For every line below, set down an identical copy.

-- Data follows --

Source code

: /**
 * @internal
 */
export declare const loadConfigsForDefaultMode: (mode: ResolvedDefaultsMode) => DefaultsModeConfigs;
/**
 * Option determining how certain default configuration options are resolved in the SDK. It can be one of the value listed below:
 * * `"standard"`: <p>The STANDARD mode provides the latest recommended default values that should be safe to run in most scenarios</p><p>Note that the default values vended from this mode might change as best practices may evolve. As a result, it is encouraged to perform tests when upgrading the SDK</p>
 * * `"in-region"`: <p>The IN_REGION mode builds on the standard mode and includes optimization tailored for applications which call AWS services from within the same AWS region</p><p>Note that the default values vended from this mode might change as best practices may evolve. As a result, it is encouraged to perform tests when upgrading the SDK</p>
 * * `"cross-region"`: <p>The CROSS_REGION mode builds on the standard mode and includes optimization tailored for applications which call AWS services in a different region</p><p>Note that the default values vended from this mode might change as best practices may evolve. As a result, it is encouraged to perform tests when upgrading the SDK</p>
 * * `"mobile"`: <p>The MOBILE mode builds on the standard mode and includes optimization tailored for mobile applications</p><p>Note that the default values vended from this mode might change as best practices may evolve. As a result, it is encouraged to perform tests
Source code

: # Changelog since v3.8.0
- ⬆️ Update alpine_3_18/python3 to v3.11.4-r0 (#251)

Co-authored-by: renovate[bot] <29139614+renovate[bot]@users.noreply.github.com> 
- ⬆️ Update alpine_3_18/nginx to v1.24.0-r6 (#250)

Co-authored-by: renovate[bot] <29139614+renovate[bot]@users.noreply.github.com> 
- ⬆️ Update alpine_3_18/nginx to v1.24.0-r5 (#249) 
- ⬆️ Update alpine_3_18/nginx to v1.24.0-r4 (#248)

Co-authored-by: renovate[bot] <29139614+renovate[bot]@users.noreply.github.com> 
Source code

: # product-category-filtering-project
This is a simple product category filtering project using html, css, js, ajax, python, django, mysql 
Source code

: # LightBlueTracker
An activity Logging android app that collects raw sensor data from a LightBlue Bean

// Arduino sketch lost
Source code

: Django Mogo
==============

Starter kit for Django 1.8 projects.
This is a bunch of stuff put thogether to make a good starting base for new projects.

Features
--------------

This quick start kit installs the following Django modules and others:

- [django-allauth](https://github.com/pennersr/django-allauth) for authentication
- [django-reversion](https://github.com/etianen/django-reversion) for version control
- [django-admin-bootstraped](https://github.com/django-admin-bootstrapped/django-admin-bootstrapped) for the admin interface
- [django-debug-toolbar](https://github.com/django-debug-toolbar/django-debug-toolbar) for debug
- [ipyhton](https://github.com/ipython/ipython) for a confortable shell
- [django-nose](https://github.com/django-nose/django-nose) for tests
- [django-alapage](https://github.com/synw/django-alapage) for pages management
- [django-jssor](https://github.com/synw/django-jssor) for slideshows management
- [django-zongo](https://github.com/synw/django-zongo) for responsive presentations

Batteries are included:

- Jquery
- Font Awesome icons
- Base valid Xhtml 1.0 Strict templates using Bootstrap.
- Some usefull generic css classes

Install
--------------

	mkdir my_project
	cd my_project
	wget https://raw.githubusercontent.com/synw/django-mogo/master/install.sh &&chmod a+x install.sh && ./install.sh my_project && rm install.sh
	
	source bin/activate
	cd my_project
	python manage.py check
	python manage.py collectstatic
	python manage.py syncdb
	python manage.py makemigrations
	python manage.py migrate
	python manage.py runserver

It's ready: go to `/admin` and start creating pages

-- Data concluded --

▶ Solution to this problem
Source code

: /**
 * @internal
 */
export declare const loadConfigsForDefaultMode: (mode: ResolvedDefaultsMode) => DefaultsModeConfigs;
/**
 * Option determining how certain default configuration options are resolved in the SDK. It can be one of the value listed below:
 * * `"standard"`: <p>The STANDARD mode provides the latest recommended default values that should be safe to run in most scenarios</p><p>Note that the default values vended from this mode might change as best practices may evolve. As a result, it is encouraged to perform tests when upgrading the SDK</p>
 * * `"in-region"`: <p>The IN_REGION mode builds on the standard mode and includes optimization tailored for applications which call AWS services from within the same AWS region</p><p>Note that the default values vended from this mode might change as best practices may evolve. As a result, it is encouraged to perform tests when upgrading the SDK</p>
 * * `"cross-region"`: <p>The CROSS_REGION mode builds on the standard mode and includes optimization tailored for applications which call AWS services in a different region</p><p>Note that the default values vended from this mode might change as best practices may evolve. As a result, it is encouraged to perform tests when upgrading the SDK</p>
 * * `"mobile"`: <p>The MOBILE mode builds on the standard mode and includes optimization tailored for mobile applications</p><p>Note that the default values vended from this mode might change as best practices may evolve. As a result, it is encouraged to perform tests
Source code

: # Changelog since v3.8.0
- ⬆️ Update alpine_3_18/python3 to v3.11.4-r0 (#251)

Co-authored-by: renovate[bot] <29139614+renovate[bot]@users.noreply.github.com> 
- ⬆️ Update alpine_3_18/nginx to v1.24.0-r6 (#250)

Co-authored-by: renovate[bot] <29139614+renovate[bot]@users.noreply.github.com> 
- ⬆️ Update alpine_3_18/nginx to v1.24.0-r5 (#249) 
- ⬆️ Update alpine_3_18/nginx to v1.24.0-r4 (#248)

Co-authored-by: renovate[bot] <29139614+renovate[bot]@users.noreply.github.com> 
Source code

: # product-category-filtering-project
This is a simple product category filtering project using html, css, js, ajax, python, django, mysql 
Source code

: # LightBlueTracker
An activity Logging android app that collects raw sensor data from a LightBlue Bean

// Arduino sketch lost
Source code

: Django Mogo
==============

Starter kit for Django 1.8 projects.
This is a bunch of stuff put thogether to make a good starting base for new projects.

Features
--------------

This quick start kit installs the following Django modules and others:

- [django-allauth](https://github.com/pennersr/django-allauth) for authentication
- [django-reversion](https://github.com/etianen/django-reversion) for version control
- [django-admin-bootstraped](https://github.com/django-admin-bootstrapped/django-admin-bootstrapped) for the admin interface
- [django-debug-toolbar](https://github.com/django-debug-toolbar/django-debug-toolbar) for debug
- [ipyhton](https://github.com/ipython/ipython) for a confortable shell
- [django-nose](https://github.com/django-nose/django-nose) for tests
- [django-alapage](https://github.com/synw/django-alapage) for pages management
- [django-jssor](https://github.com/synw/django-jssor) for slideshows management
- [django-zongo](https://github.com/synw/django-zongo) for responsive presentations

Batteries are included:

- Jquery
- Font Awesome icons
- Base valid Xhtml 1.0 Strict templates using Bootstrap.
- Some usefull generic css classes

Install
--------------

	mkdir my_project
	cd my_project
	wget https://raw.githubusercontent.com/synw/django-mogo/master/install.sh &&chmod a+x install.sh && ./install.sh my_project && rm install.sh
	
	source bin/activate
	cd my_project
	python manage.py check
	python manage.py collectstatic
	python manage.py syncdb
	python manage.py makemigrations
	python manage.py migrate
	python manage.py runserver

It's ready: go to `/admin` and start creating pages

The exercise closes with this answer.